DESCRIPTION OF THE TASK: Please set out each line below exactly as it stands, without the images.

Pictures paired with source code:

---*---

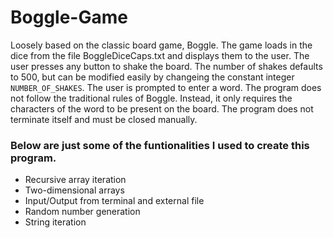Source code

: # Boggle-Game
 Loosely based on the classic board game, Boggle. The game loads in the dice from the file BoggleDiceCaps.txt and displays them to the user. The user presses any button to shake the board. The number of shakes defaults to 500, but can be modified easily by changeing the constant 
 integer `NUMBER_OF_SHAKES`. The user is prompted to enter a word. The program does not follow the traditional rules of Boggle. Instead, it only requires the characters of the word to be present on the board. The program does not terminate itself and must be closed manually.

### Below are just some of the funtionalities I used to create this program.
* Recursive array iteration
* Two-dimensional arrays
* Input/Output from terminal and external file
* Random number generation
* String iteration

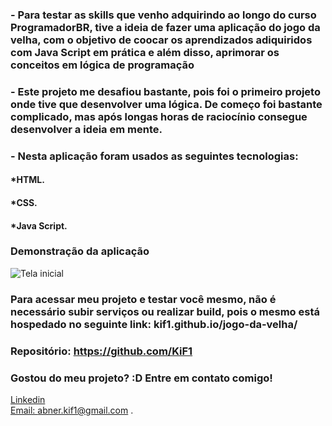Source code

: ### - Para testar as skills que venho adquirindo ao longo do curso ProgramadorBR, tive a ideia de fazer uma aplicação do jogo da velha, com o objetivo de coocar os aprendizados adiquiridos com Java Script em prática e além disso, aprimorar os conceitos em lógica de programação
### - Este projeto me desafiou bastante, pois foi o primeiro projeto onde tive que desenvolver uma lógica. De começo foi bastante complicado, mas após longas horas de raciocínio consegue desenvolver a ideia em mente.

### - Nesta aplicação foram usados as seguintes tecnologias:

#### *HTML.
#### *CSS.
#### *Java Script.

### Demonstração da aplicação
![Tela inicial]("../gif/gif.gif")

### Para acessar meu projeto e testar você mesmo, não é necessário subir serviços ou realizar build, pois o mesmo está hospedado no seguinte link: kif1.github.io/jogo-da-velha/
### Repositório: https://github.com/KiF1

### Gostou do meu projeto? :D Entre em contato comigo! 
[Linkedin](https://www.linkedin.com/in/abner-santos-b195b8228/) <br/>
[Email: abner.kif1@gmail.com](mailto:abner.kif1@gmail.com)
.
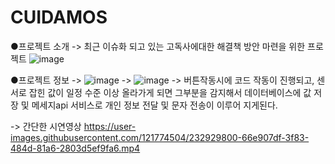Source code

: # CUIDAMOS
●프로젝트 소개
-> 최근 이슈화 되고 있는 고독사에대한 해결책 방안 마련을 위한 프로젝트 
![image](https://user-images.githubusercontent.com/121774504/232929298-30585f1c-3c1e-46f7-8f3a-9afb41e3acc7.png)

●프로젝트 정보
->
![image](https://user-images.githubusercontent.com/121774504/232929330-fa59c76a-faea-4da8-9e44-cf81378d166c.png)
->
![image](https://user-images.githubusercontent.com/121774504/232929379-a6650572-fbec-4b90-9330-afe49f296219.png)
-> 버튼작동시에 코드 작동이 진행되고, 센서로 잡힌 값이 일정 수준 이상 올라가게 되면 
그부분을 감지해서 데이터베이스에 값 저장 및 메세지api 서비스로
개인 정보 전달 및 문자 전송이 이루어 지게된다.


-> 간단한 시연영상
https://user-images.githubusercontent.com/121774504/232929800-66e907df-3f83-484d-81a6-2803d5ef9fa6.mp4

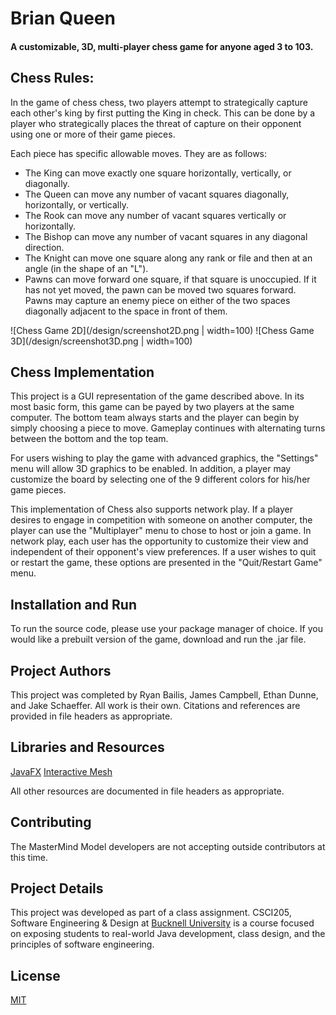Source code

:# Brian Queen
#### A customizable, 3D, multi-player chess game for anyone aged 3 to 103.


## Chess Rules:
In the game of chess chess, two players attempt to strategically capture each other's king by first putting the King in check. This can be done by a player who strategically places the threat of capture on their opponent using one or more of their game pieces. 

Each piece has specific allowable moves. They are as follows:
* The King can move exactly one square horizontally, vertically, or diagonally.
* The Queen can move any number of vacant squares diagonally, horizontally, or vertically.
* The Rook can move any number of vacant squares vertically or horizontally.
* The Bishop can move any number of vacant squares in any diagonal direction.
* The Knight can move one square along any rank or file and then at an angle (in the shape of an "L").
* Pawns can move forward one square, if that square is unoccupied. If it has not yet moved, the pawn can be moved two squares forward. Pawns may capture an enemy piece on either of the two spaces diagonally adjacent to the space in front of them.

![Chess Game 2D](/design/screenshot2D.png | width=100)
![Chess Game 3D](/design/screenshot3D.png | width=100)

## Chess Implementation
This project is a GUI representation of the game described above. In its most basic form, this game can be payed by two players at the same computer. The bottom team always starts and the player can begin by simply choosing a piece to move. Gameplay continues with alternating turns between the bottom and the top team. 

For users wishing to play the game with advanced graphics, the "Settings" menu will allow 3D graphics to be enabled. In addition, a player may customize the board by selecting one of the 9 different colors for his/her game pieces.

This implementation of Chess also supports network play. If a player desires to engage in competition with someone on another computer, the player can use the "Multiplayer" menu to chose to host or join a game. In network play, each user has the opportunity to customize their view and independent of their opponent's view preferences. If a user wishes to quit or restart the game, these options are presented in the "Quit/Restart Game" menu.

## Installation and Run
To run the source code, please use your package manager of choice. If you would like a prebuilt version of the game, download and run the .jar file. 

## Project Authors
This project was completed by Ryan Bailis, James Campbell, Ethan Dunne, and Jake Schaeffer. All work is their own. Citations and references are provided in file headers as appropriate. 

## Libraries and Resources
[JavaFX](https://openjfx.io) 
[Interactive Mesh](http://www.interactivemesh.org/models/jfx3dimporter.html)

All other resources are documented in file headers as appropriate.

## Contributing
The MasterMind Model developers are not accepting outside contributors at this time.

## Project Details
This project was developed as part of a class assignment. CSCI205, Software Engineering & Design at [Bucknell University](https://bucknell.edu) is a course focused on exposing students to real-world Java development, class design, and the principles of software engineering.

## License
[MIT](https://choosealicense.com/licenses/mit/)



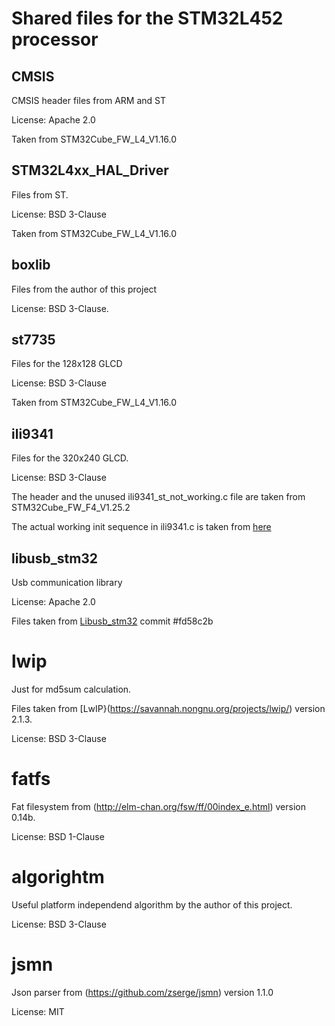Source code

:# Shared files for the STM32L452 processor #

## CMSIS ##
CMSIS header files from ARM and ST

License: Apache 2.0

Taken from STM32Cube_FW_L4_V1.16.0

## STM32L4xx_HAL_Driver ##
Files from ST.

License: BSD 3-Clause

Taken from STM32Cube_FW_L4_V1.16.0

## boxlib ##
Files from the author of this project

License: BSD 3-Clause.

## st7735 ##
Files for the 128x128 GLCD

License: BSD 3-Clause

Taken from STM32Cube_FW_L4_V1.16.0

## ili9341 ##
Files for the 320x240 GLCD.

License: BSD 3-Clause

The header and the unused ili9341_st_not_working.c file are taken from STM32Cube_FW_F4_V1.25.2

The actual working init sequence in ili9341.c is taken from
[here](https://vivonomicon.com/2018/06/17/drawing-to-a-small-tft-display-the-ili9341-and-stm32/)


## libusb_stm32 ##
Usb communication library

License: Apache 2.0

Files taken from
[Libusb_stm32](https://github.com/dmitrystu/libusb_stm32) commit #fd58c2b

# lwip #
Just for md5sum calculation.

Files taken from [LwIP}(https://savannah.nongnu.org/projects/lwip/) version 2.1.3.

License: BSD 3-Clause

# fatfs #
Fat filesystem from (http://elm-chan.org/fsw/ff/00index_e.html) version 0.14b.

License: BSD 1-Clause

# algorightm #
Useful platform independend algorithm by the author of this project.

License: BSD 3-Clause

# jsmn #
Json parser from (https://github.com/zserge/jsmn) version 1.1.0

License: MIT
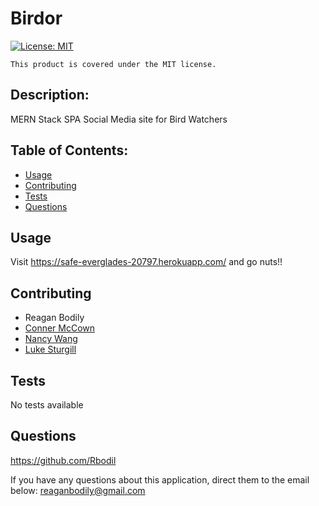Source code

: # Birdor

  [![License: MIT](https://img.shields.io/badge/License-MIT-yellow.svg)](https://opensource.org/licenses/MIT)
      
    This product is covered under the MIT license.
    

  ## Description:
  
  MERN Stack SPA Social Media site for Bird Watchers

  ## Table of Contents:
  - [Usage](#usage)
  - [Contributing](#contributing)
  - [Tests](#tests)
  - [Questions](#questions)


  ## Usage
  
  Visit https://safe-everglades-20797.herokuapp.com/ and go nuts!!
  
  ## Contributing

  * Reagan Bodily
  * [Conner McCown](https://github.com/mccrown)
  * [Nancy Wang](https://github.com/nancywa1)
  * [Luke Sturgill](https://github.com/Lukesturgill)

  ## Tests

  No tests available

  ## Questions

  https://github.com/Rbodil

  If you have any questions about this application, direct them to the email below:
  reaganbodily@gmail.com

---*---

EXERCISE ANSWER:
Source code

: # Boggle-Game
 Loosely based on the classic board game, Boggle. The game loads in the dice from the file BoggleDiceCaps.txt and displays them to the user. The user presses any button to shake the board. The number of shakes defaults to 500, but can be modified easily by changeing the constant 
 integer `NUMBER_OF_SHAKES`. The user is prompted to enter a word. The program does not follow the traditional rules of Boggle. Instead, it only requires the characters of the word to be present on the board. The program does not terminate itself and must be closed manually.

### Below are just some of the funtionalities I used to create this program.
* Recursive array iteration
* Two-dimensional arrays
* Input/Output from terminal and external file
* Random number generation
* String iteration

Source code

: ### - Para testar as skills que venho adquirindo ao longo do curso ProgramadorBR, tive a ideia de fazer uma aplicação do jogo da velha, com o objetivo de coocar os aprendizados adiquiridos com Java Script em prática e além disso, aprimorar os conceitos em lógica de programação
### - Este projeto me desafiou bastante, pois foi o primeiro projeto onde tive que desenvolver uma lógica. De começo foi bastante complicado, mas após longas horas de raciocínio consegue desenvolver a ideia em mente.

### - Nesta aplicação foram usados as seguintes tecnologias:

#### *HTML.
#### *CSS.
#### *Java Script.

### Demonstração da aplicação
![Tela inicial]("../gif/gif.gif")

### Para acessar meu projeto e testar você mesmo, não é necessário subir serviços ou realizar build, pois o mesmo está hospedado no seguinte link: kif1.github.io/jogo-da-velha/
### Repositório: https://github.com/KiF1

### Gostou do meu projeto? :D Entre em contato comigo! 
[Linkedin](https://www.linkedin.com/in/abner-santos-b195b8228/) <br/>
[Email: abner.kif1@gmail.com](mailto:abner.kif1@gmail.com)
.
Source code

: # CUIDAMOS
●프로젝트 소개
-> 최근 이슈화 되고 있는 고독사에대한 해결책 방안 마련을 위한 프로젝트 
![image](https://user-images.githubusercontent.com/121774504/232929298-30585f1c-3c1e-46f7-8f3a-9afb41e3acc7.png)

●프로젝트 정보
->
![image](https://user-images.githubusercontent.com/121774504/232929330-fa59c76a-faea-4da8-9e44-cf81378d166c.png)
->
![image](https://user-images.githubusercontent.com/121774504/232929379-a6650572-fbec-4b90-9330-afe49f296219.png)
-> 버튼작동시에 코드 작동이 진행되고, 센서로 잡힌 값이 일정 수준 이상 올라가게 되면 
그부분을 감지해서 데이터베이스에 값 저장 및 메세지api 서비스로
개인 정보 전달 및 문자 전송이 이루어 지게된다.


-> 간단한 시연영상
https://user-images.githubusercontent.com/121774504/232929800-66e907df-3f83-484d-81a6-2803d5ef9fa6.mp4

Source code

:# Brian Queen
#### A customizable, 3D, multi-player chess game for anyone aged 3 to 103.


## Chess Rules:
In the game of chess chess, two players attempt to strategically capture each other's king by first putting the King in check. This can be done by a player who strategically places the threat of capture on their opponent using one or more of their game pieces. 

Each piece has specific allowable moves. They are as follows:
* The King can move exactly one square horizontally, vertically, or diagonally.
* The Queen can move any number of vacant squares diagonally, horizontally, or vertically.
* The Rook can move any number of vacant squares vertically or horizontally.
* The Bishop can move any number of vacant squares in any diagonal direction.
* The Knight can move one square along any rank or file and then at an angle (in the shape of an "L").
* Pawns can move forward one square, if that square is unoccupied. If it has not yet moved, the pawn can be moved two squares forward. Pawns may capture an enemy piece on either of the two spaces diagonally adjacent to the space in front of them.

![Chess Game 2D](/design/screenshot2D.png | width=100)
![Chess Game 3D](/design/screenshot3D.png | width=100)

## Chess Implementation
This project is a GUI representation of the game described above. In its most basic form, this game can be payed by two players at the same computer. The bottom team always starts and the player can begin by simply choosing a piece to move. Gameplay continues with alternating turns between the bottom and the top team. 

For users wishing to play the game with advanced graphics, the "Settings" menu will allow 3D graphics to be enabled. In addition, a player may customize the board by selecting one of the 9 different colors for his/her game pieces.

This implementation of Chess also supports network play. If a player desires to engage in competition with someone on another computer, the player can use the "Multiplayer" menu to chose to host or join a game. In network play, each user has the opportunity to customize their view and independent of their opponent's view preferences. If a user wishes to quit or restart the game, these options are presented in the "Quit/Restart Game" menu.

## Installation and Run
To run the source code, please use your package manager of choice. If you would like a prebuilt version of the game, download and run the .jar file. 

## Project Authors
This project was completed by Ryan Bailis, James Campbell, Ethan Dunne, and Jake Schaeffer. All work is their own. Citations and references are provided in file headers as appropriate. 

## Libraries and Resources
[JavaFX](https://openjfx.io) 
[Interactive Mesh](http://www.interactivemesh.org/models/jfx3dimporter.html)

All other resources are documented in file headers as appropriate.

## Contributing
The MasterMind Model developers are not accepting outside contributors at this time.

## Project Details
This project was developed as part of a class assignment. CSCI205, Software Engineering & Design at [Bucknell University](https://bucknell.edu) is a course focused on exposing students to real-world Java development, class design, and the principles of software engineering.

## License
[MIT](https://choosealicense.com/licenses/mit/)



Source code

:# Shared files for the STM32L452 processor #

## CMSIS ##
CMSIS header files from ARM and ST

License: Apache 2.0

Taken from STM32Cube_FW_L4_V1.16.0

## STM32L4xx_HAL_Driver ##
Files from ST.

License: BSD 3-Clause

Taken from STM32Cube_FW_L4_V1.16.0

## boxlib ##
Files from the author of this project

License: BSD 3-Clause.

## st7735 ##
Files for the 128x128 GLCD

License: BSD 3-Clause

Taken from STM32Cube_FW_L4_V1.16.0

## ili9341 ##
Files for the 320x240 GLCD.

License: BSD 3-Clause

The header and the unused ili9341_st_not_working.c file are taken from STM32Cube_FW_F4_V1.25.2

The actual working init sequence in ili9341.c is taken from
[here](https://vivonomicon.com/2018/06/17/drawing-to-a-small-tft-display-the-ili9341-and-stm32/)


## libusb_stm32 ##
Usb communication library

License: Apache 2.0

Files taken from
[Libusb_stm32](https://github.com/dmitrystu/libusb_stm32) commit #fd58c2b

# lwip #
Just for md5sum calculation.

Files taken from [LwIP}(https://savannah.nongnu.org/projects/lwip/) version 2.1.3.

License: BSD 3-Clause

# fatfs #
Fat filesystem from (http://elm-chan.org/fsw/ff/00index_e.html) version 0.14b.

License: BSD 1-Clause

# algorightm #
Useful platform independend algorithm by the author of this project.

License: BSD 3-Clause

# jsmn #
Json parser from (https://github.com/zserge/jsmn) version 1.1.0

License: MIT
Source code

: # Birdor

  [![License: MIT](https://img.shields.io/badge/License-MIT-yellow.svg)](https://opensource.org/licenses/MIT)
      
    This product is covered under the MIT license.
    

  ## Description:
  
  MERN Stack SPA Social Media site for Bird Watchers

  ## Table of Contents:
  - [Usage](#usage)
  - [Contributing](#contributing)
  - [Tests](#tests)
  - [Questions](#questions)


  ## Usage
  
  Visit https://safe-everglades-20797.herokuapp.com/ and go nuts!!
  
  ## Contributing

  * Reagan Bodily
  * [Conner McCown](https://github.com/mccrown)
  * [Nancy Wang](https://github.com/nancywa1)
  * [Luke Sturgill](https://github.com/Lukesturgill)

  ## Tests

  No tests available

  ## Questions

  https://github.com/Rbodil

  If you have any questions about this application, direct them to the email below:
  reaganbodily@gmail.com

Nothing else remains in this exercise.